Bürgermeister Helmut Lackner gefiel, dass man Betreutes Wohnen und Pflegebereich optisch durch eine Baumreihe im Innenhof trennen kann. Im Vergleich zum konkurrierenden Entwurf seien die Baukosten nahezu gleich, erklärte Matthias Dickel vom Planungsbüro Haupt, das die Kostenschätzungen überprüft hatte. Sie lägen, abgesehen von den 350 000 Euro für die zusätzlichen Wohnungen im Betreutes Wohnen bei rund 5,1 Millionen Euro.
Der Name des Planers wurde dem Gemeinderat erst nach Beschluss bekanntgegeben. Es handelt sich um das Architekturbüro Hans Moosreiner aus Freising. Es hatte den Neu- und Anbau der Schule Oberding geplant.

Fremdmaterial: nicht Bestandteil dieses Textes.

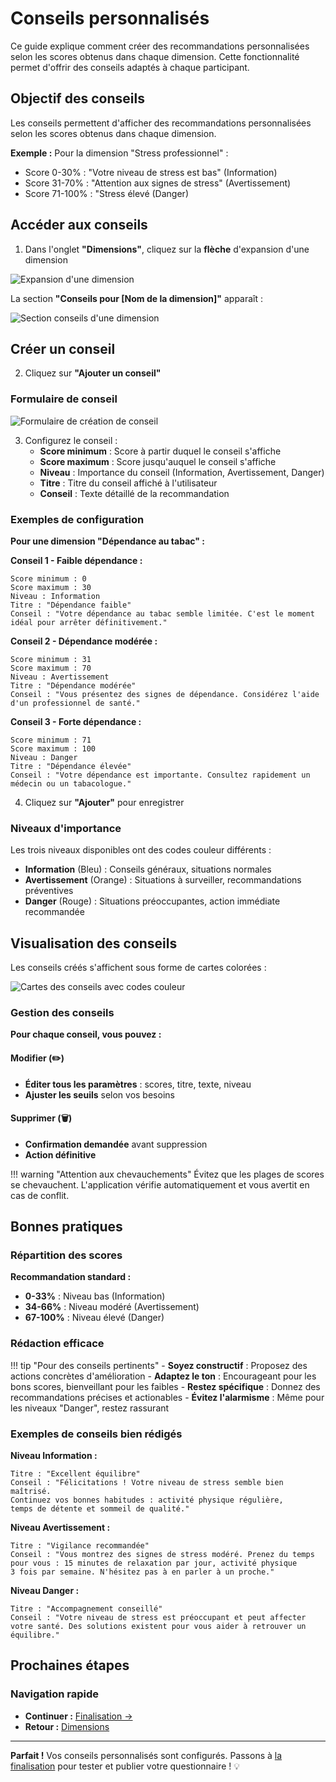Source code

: # Conseils personnalisés

Ce guide explique comment créer des recommandations personnalisées selon les scores obtenus dans chaque dimension. Cette fonctionnalité permet d'offrir des conseils adaptés à chaque participant.

## Objectif des conseils

Les conseils permettent d'afficher des recommandations personnalisées selon les scores obtenus dans chaque dimension.

**Exemple :** Pour la dimension "Stress professionnel" :  
- Score 0-30% : "Votre niveau de stress est bas" (Information)  
- Score 31-70% : "Attention aux signes de stress" (Avertissement)  
- Score 71-100% : "Stress élevé (Danger)  

## Accéder aux conseils

1. Dans l'onglet **"Dimensions"**, cliquez sur la **flèche** d'expansion d'une dimension

<img src="../../images/creation-questionnaires/21-expand-dimension.png" alt="Expansion d'une dimension" class="large">

La section **"Conseils pour [Nom de la dimension]"** apparaît :

<img src="../../images/creation-questionnaires/22-advice-section.png" alt="Section conseils d'une dimension" class="large">

## Créer un conseil

2. Cliquez sur **"Ajouter un conseil"**

### Formulaire de conseil

<img src="../../images/creation-questionnaires/23-advice-form.png" alt="Formulaire de création de conseil" class="large">

3. Configurez le conseil :
   - **Score minimum** : Score à partir duquel le conseil s'affiche
   - **Score maximum** : Score jusqu'auquel le conseil s'affiche
   - **Niveau** : Importance du conseil (Information, Avertissement, Danger)
   - **Titre** : Titre du conseil affiché à l'utilisateur
   - **Conseil** : Texte détaillé de la recommandation

### Exemples de configuration

**Pour une dimension "Dépendance au tabac" :**

**Conseil 1 - Faible dépendance :**
```
Score minimum : 0
Score maximum : 30
Niveau : Information
Titre : "Dépendance faible"
Conseil : "Votre dépendance au tabac semble limitée. C'est le moment idéal pour arrêter définitivement."
```

**Conseil 2 - Dépendance modérée :**
```
Score minimum : 31
Score maximum : 70
Niveau : Avertissement
Titre : "Dépendance modérée"
Conseil : "Vous présentez des signes de dépendance. Considérez l'aide d'un professionnel de santé."
```

**Conseil 3 - Forte dépendance :**
```
Score minimum : 71
Score maximum : 100
Niveau : Danger
Titre : "Dépendance élevée"
Conseil : "Votre dépendance est importante. Consultez rapidement un médecin ou un tabacologue."
```

4. Cliquez sur **"Ajouter"** pour enregistrer

### Niveaux d'importance

Les trois niveaux disponibles ont des codes couleur différents :

- **Information** (Bleu) : Conseils généraux, situations normales
- **Avertissement** (Orange) : Situations à surveiller, recommandations préventives
- **Danger** (Rouge) : Situations préoccupantes, action immédiate recommandée

## Visualisation des conseils

Les conseils créés s'affichent sous forme de cartes colorées :

<img src="../../images/creation-questionnaires/24-advice-cards.png" alt="Cartes des conseils avec codes couleur" class="large">

### Gestion des conseils

**Pour chaque conseil, vous pouvez :**

#### Modifier (✏️)
- **Éditer tous les paramètres** : scores, titre, texte, niveau
- **Ajuster les seuils** selon vos besoins

#### Supprimer (🗑️)
- **Confirmation demandée** avant suppression
- **Action définitive**

!!! warning "Attention aux chevauchements"
    Évitez que les plages de scores se chevauchent. L'application vérifie automatiquement et vous avertit en cas de conflit.

## Bonnes pratiques

### Répartition des scores

**Recommandation standard :**  
- **0-33%** : Niveau bas (Information)  
- **34-66%** : Niveau modéré (Avertissement)  
- **67-100%** : Niveau élevé (Danger)  

### Rédaction efficace

!!! tip "Pour des conseils pertinents"
    - **Soyez constructif** : Proposez des actions concrètes d'amélioration
    - **Adaptez le ton** : Encourageant pour les bons scores, bienveillant pour les faibles
    - **Restez spécifique** : Donnez des recommandations précises et actionables
    - **Évitez l'alarmisme** : Même pour les niveaux "Danger", restez rassurant

### Exemples de conseils bien rédigés

**Niveau Information :**
```
Titre : "Excellent équilibre"
Conseil : "Félicitations ! Votre niveau de stress semble bien maîtrisé. 
Continuez vos bonnes habitudes : activité physique régulière, 
temps de détente et sommeil de qualité."
```

**Niveau Avertissement :**
```
Titre : "Vigilance recommandée"
Conseil : "Vous montrez des signes de stress modéré. Prenez du temps 
pour vous : 15 minutes de relaxation par jour, activité physique 
3 fois par semaine. N'hésitez pas à en parler à un proche."
```

**Niveau Danger :**
```
Titre : "Accompagnement conseillé"
Conseil : "Votre niveau de stress est préoccupant et peut affecter 
votre santé. Des solutions existent pour vous aider à retrouver un équilibre."
```

## Prochaines étapes

### Navigation rapide

- **Continuer :** [Finalisation →](05-finalisation.md)
- **Retour :** [Dimensions](03-dimensions.md)

---

**Parfait !** Vos conseils personnalisés sont configurés. Passons à [la finalisation](05-finalisation.md) pour tester et publier votre questionnaire ! 💡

Feststeht die Erschließungsplanung. Danach wird der Grasfeldweg auf sechs Meter Breite ausgebaut. Südlich des Seniorenzentrums wird eine ebenso breite Straße zu den Parkplätzen führen. Von dort führt ein Geh- und Radweg nach Süden. Noch eine Zufahrt ist nördlich geplant, ausgehend von der Kornfeldstraße, wird aber zunächst nur gekiest. Der weitere Ausbau erfolgt mit der später möglichen Wohnbebauung im Norden.